つまり我々は、吉林駐屯師団の謂わば私用雑役集団で、正規?の捕虜部隊ではないらしい。従って、食糧も師団手持ちのものが支給される。

ソ連各地の収容所では、国際赤十字組織を通じて家郷通信が行われており、「日本新聞」の発行も始まっていたらしいが、我々は一切そんな事は知らなかった。我が家では、シベリヤから便りのある家があちこちに出てきたので、随分心配したらしい。

 日常作業は大体三種に分かれる。

 ▽作業場所が一定のもの。レムバーザ、縫工所、発電小屋、公衆浴場(バーニャ)のポンプ突きなど。カンボイなし。

 ▽ケチ (何の略称か忘れたが、住宅営繕部(クバルチールノ・エクスプルアタチオンナヤ・チャスチ)とでも言うのか)への要求人員の差出し。ジュワーキン大尉がラーゲリへ来て受取り、作業割当を行う。
初めての場所や遠方の作業所にはカンボイ《護送兵》同道。主に各官舎の薪作り、ペチカ造り、内外装石灰塗装、大工、左官工事など。

 ▽ラーゲリ営内作業に係るもの。炊事(ポーヴァル)、鍍金工(ジェスチャンニク)(終日バケツ作り)、厩動作と馬糧草刈り、馬六頭、担当五人。不定期の運送業務。

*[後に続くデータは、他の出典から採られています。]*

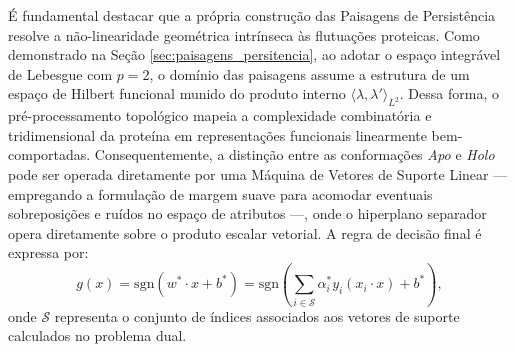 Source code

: \documentclass[12pt, a4paper]{article}
\theoremstyle{plain}
\theoremstyle{definition}
\theoremstyle{remark}
\newcommand{\ident}{\hspace{2em}}
\begin{document}

\ident É fundamental destacar que a própria construção das Paisagens de Persistência resolve a não-linearidade geométrica intrínseca às flutuações proteicas. Como demonstrado na Seção \ref{sec:paisagens_persitencia}, ao adotar o espaço integrável de Lebesgue com $p=2$, o domínio das paisagens assume a estrutura de um espaço de Hilbert funcional munido do produto interno $\langle\lambda,\lambda'\rangle_{L^2}$. Dessa forma, o pré-processamento topológico mapeia a complexidade combinatória e tridimensional da proteína em representações funcionais linearmente bem-comportadas. Consequentemente, a distinção entre as conformações \textit{Apo} e \textit{Holo} pode ser operada diretamente por uma Máquina de Vetores de Suporte Linear — empregando a formulação de margem suave para acomodar eventuais sobreposições e ruídos no espaço de atributos —, onde o hiperplano separador opera diretamente sobre o produto escalar vetorial. A regra de decisão final é expressa por:
\[
    g(x) = \text{sgn}\left( w^* \cdot x + b^* \right) = \text{sgn}\left( \sum_{i \in \mathcal{S}} \alpha_i^* y_i (x_i \cdot x) + b^* \right),
\]
onde $\mathcal{S}$ representa o conjunto de índices associados aos vetores de suporte calculados no problema dual.
\end{document}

 概して重労働は無いが、不快な便所造り替えと、単調なポンプ突き、親切な家とコキ使う家があり、割当が不公平にならぬよう伊藤が綿密な一覧表を作成して割当てる。ジュワーキンと衝突することもある。

一方、ときどき要求される農場手伝いは、途中に鮭の上る小川があり、全員衣服を頭に、素裸で渡るのでバーバや娘達(ジエープシキ)のヴィーナス像が拝めるので人気があり、この割当ても公平を期さなければならぬ。
カンボイが小銃で射とめた鮭を土産にくれることがある。

 作業は朝八時から夕方五時頃まで八時間労働、ただしスラビヤンカ時代はノルマというものは知らなかった。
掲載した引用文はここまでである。